WHAT YOU HAVE TO DO:
Give only the number of lines in the data that contain the word "enable".

+===+

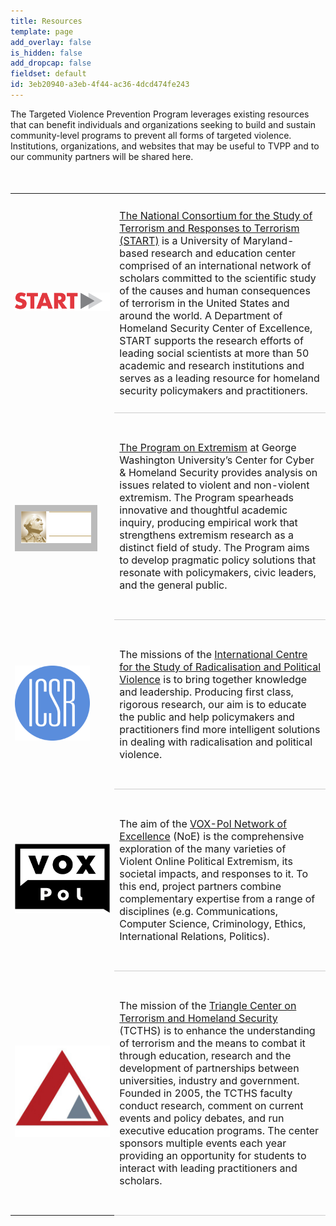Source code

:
 ```yaml
---
title: Resources
template: page
add_overlay: false
is_hidden: false
add_dropcap: false
fieldset: default
id: 3eb20940-a3eb-4f44-ac36-4dcd474fe243
---
```

The Targeted Violence Prevention Program leverages existing resources that can benefit individuals
  and organizations seeking to build and sustain community-level programs to prevent all forms of targeted violence. Institutions, organizations, and websites that may be useful to TVPP and
  to our community partners will be shared here.


<style>
table td.text-sm {
    font-size: 16px !important;
    /*font-family: 'Lato', sans-serif;*/
}
.resource-logo {
  padding-top: 10px; 
  padding-bottom: 10px;
  }
</style>
<table class='table table-borderless' style="margin-top: 50px;">
				<tr>

<td width="25%" style="vertical-align: middle;" class="text-center pad">
							<a href="http://www.start.umd.edu/" target="_blank"><img src="/assets/img/logos/start-logo.png" alt="Start"></a>
					</td>

<td class="text-sm" style="border-bottom: 1px solid #ccc; padding-bottom: 25px;padding-top: 25px;"><a href="http://www.start.umd.edu/" target="_blank">
The National Consortium for the Study of Terrorism and Responses to Terrorism (START)</a> is a University of Maryland-based research and education center comprised of an international network of scholars committed to the scientific study of the causes and human consequences of terrorism in the United States and around the world. A Department of Homeland Security Center of Excellence, START supports the research efforts of leading social scientists at more than 50 academic and research institutions and serves as a leading resource for homeland security policymakers and practitioners.

</td>

</tr>


<tr>
	<td width="33%" style="">
						

<div class="text-center resource-logo" style="background: #bbb; padding: 10px; 15px 10px 15px; margin-right: 20px; margin-top: 40px">
								<a href="http://icsr.info/" target="_blank"><img src="/assets/img/logos/gwu-logo.png" alt="ICSR logo"></a>
					  </a>
						</div>
					</td>

<td class="text-sm" style="border-bottom: 1px solid #ccc; padding-top: 45px; padding-bottom: 45px;">
						<a href="https://cchs.gwu.edu/program-extremism" target="_blank">The Program on Extremism</a> at George Washington University’s Center for Cyber & Homeland Security provides analysis on issues related to violent and non-violent extremism. The Program spearheads innovative and thoughtful academic inquiry, producing empirical work that strengthens extremism research as a distinct field of study. The Program aims to develop pragmatic policy solutions that resonate with policymakers, civic leaders, and the general public.
					</td>

</tr>

<tr>

<td width="33%" style="">
						<div class="text-center resource-logo">
								<a href="http://icsr.info/" target="_blank"><img src="/assets/img/logos/icsr-logo.png" width="120" alt="ICSR logo"></a>
					  </a>
						</div>
					</td>

<td class="text-sm" style="border-bottom: 1px solid #ccc; padding-top: 45px; padding-bottom: 45px;">
						The missions of the <a href="http://icsr.info/" target="_blank">International Centre for the Study of Radicalisation and Political Violence</a> is to bring together knowledge and leadership. Producing first class, rigorous research, our aim is to educate the public and help policymakers and practitioners find more intelligent solutions in dealing with radicalisation and political violence.
					</td>

</tr>

<tr>

<td width="33%" style="">

<div class="text-center resource-logo">
								<a href="http://voxpol.eu/" target="_blank"><img src="/assets/img/logos/vox-logo.jpg" width="175" alt="Virtual Centre of Excellence for Research in Violent Online Political Extremism logo"></a>
						</a>
						</div>

</td>

<td class="text-sm" style="border-bottom: 1px solid #ccc; padding-top: 45px; padding-bottom: 45px;">
						The aim of the <a href="http://voxpol.eu/" target="_blank">VOX-Pol Network of Excellence</a> (NoE) is the comprehensive exploration of the many varieties of Violent Online Political Extremism, its societal impacts, and responses to it. To this end, project partners combine complementary expertise from a range of disciplines (e.g. Communications, Computer Science, Criminology, Ethics, International Relations, Politics).​​
					</td>

</tr>

<tr>

<td width="33%" style="">
		<div class="text-center resource-logo">
								<a href="http://sites.duke.edu/tcths/" target="_blank"><img src="/assets/img/logos/triangle-logo.jpg" width="175" alt="Triangle Center on Terrorism and Homeland Security"></a>
						</a>
						</div>

</td>

<td class="text-sm" style="border-bottom: 1px solid #ccc; padding-top: 45px; padding-bottom: 45px;">
					The mission of the <a href="http://sites.duke.edu/tcths/" target="_blank">Triangle Center on Terrorism and Homeland Security</a> (TCTHS) is to enhance the understanding of terrorism and the means to combat it through education, research and the development of partnerships between universities, industry and government. Founded in 2005, the TCTHS faculty conduct research, comment on current events and policy debates, and run executive education programs. The center sponsors multiple events each year providing an opportunity for students to interact with leading practitioners and scholars.
					</td>

</tr>

</table>
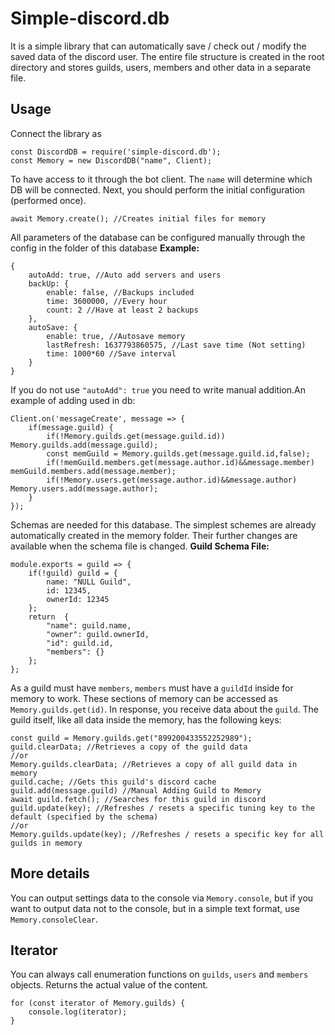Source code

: # Simple-discord.db
It is a simple library that can automatically save / check out / modify the saved data of the discord user.
The entire file structure is created in the root directory and stores guilds, users, members and other data in a separate file. 
## Usage 
Connect the library as 
```
const DiscordDB = require('simple-discord.db');
const Memory = new DiscordDB("name", Client);
```
To have access to it through the bot client. The `name` will determine which DB will be connected. Next, you should perform the initial configuration (performed once).
```
await Memory.create(); //Creates initial files for memory 
```
All parameters of the database can be configured manually through the config in the folder of this database 
**Example:**
```
{
	autoAdd: true, //Auto add servers and users
	backUp: {
		enable: false, //Backups included
		time: 3600000, //Every hour 
		count: 2 //Have at least 2 backups 
	},
	autoSave: {
		enable: true, //Autosave memory 
		lastRefresh: 1637793860575, //Last save time (Not setting)
		time: 1000*60 //Save interval 
	}
}
```
If you do not use `"autoAdd": true` you need to write manual addition.An example of adding used in db:
```
Client.on('messageCreate', message => {
	if(message.guild) {
		if(!Memory.guilds.get(message.guild.id)) Memory.guilds.add(message.guild);
		const memGuild = Memory.guilds.get(message.guild.id,false);
		if(!memGuild.members.get(message.author.id)&&message.member) memGuild.members.add(message.member);
		if(!Memory.users.get(message.author.id)&&message.author) Memory.users.add(message.author);
	}
});
```
Schemas are needed for this database. The simplest schemes are already automatically created in the memory folder. Their further changes are available when the schema file is changed.
**Guild Schema File:**
```
module.exports = guild => {
    if(!guild) guild = {
        name: "NULL Guild",
        id: 12345,
        ownerId: 12345
    };
    return  {
        "name": guild.name,
        "owner": guild.ownerId,
        "id": guild.id,
        "members": {}
    };
};
```
As a guild must have `members`, `members` must have a `guildId` inside for memory to work. 
These sections of memory can be accessed as `Memory.guilds.get(id)`. In response, you receive data about the `guild`. 
The guild itself, like all data inside the memory, has the following keys: 
```
const guild = Memory.guilds.get("899200433552252989");
guild.clearData; //Retrieves a copy of the guild data 
//or
Memory.guilds.clearData; //Retrieves a copy of all guild data in memory 
guild.cache; //Gets this guild's discord cache 
guild.add(message.guild) //Manual Adding Guild to Memory
await guild.fetch(); //Searches for this guild in discord
guild.update(key); //Refreshes / resets a specific tuning key to the default (specified by the schema) 
//or
Memory.guilds.update(key); //Refreshes / resets a specific key for all guilds in memory 
```
## More details
You can output settings data to the console via `Memory.console`, but if you want to output data not to the console, but in a simple text format, use `Memory.consoleClear`.

## Iterator
You can always call enumeration functions on `guilds`, `users` and `members` objects. 
Returns the actual value of the content.
```
for (const iterator of Memory.guilds) {
	console.log(iterator);
}
```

+===+

RESPONSE TO THE EXERCISE:
2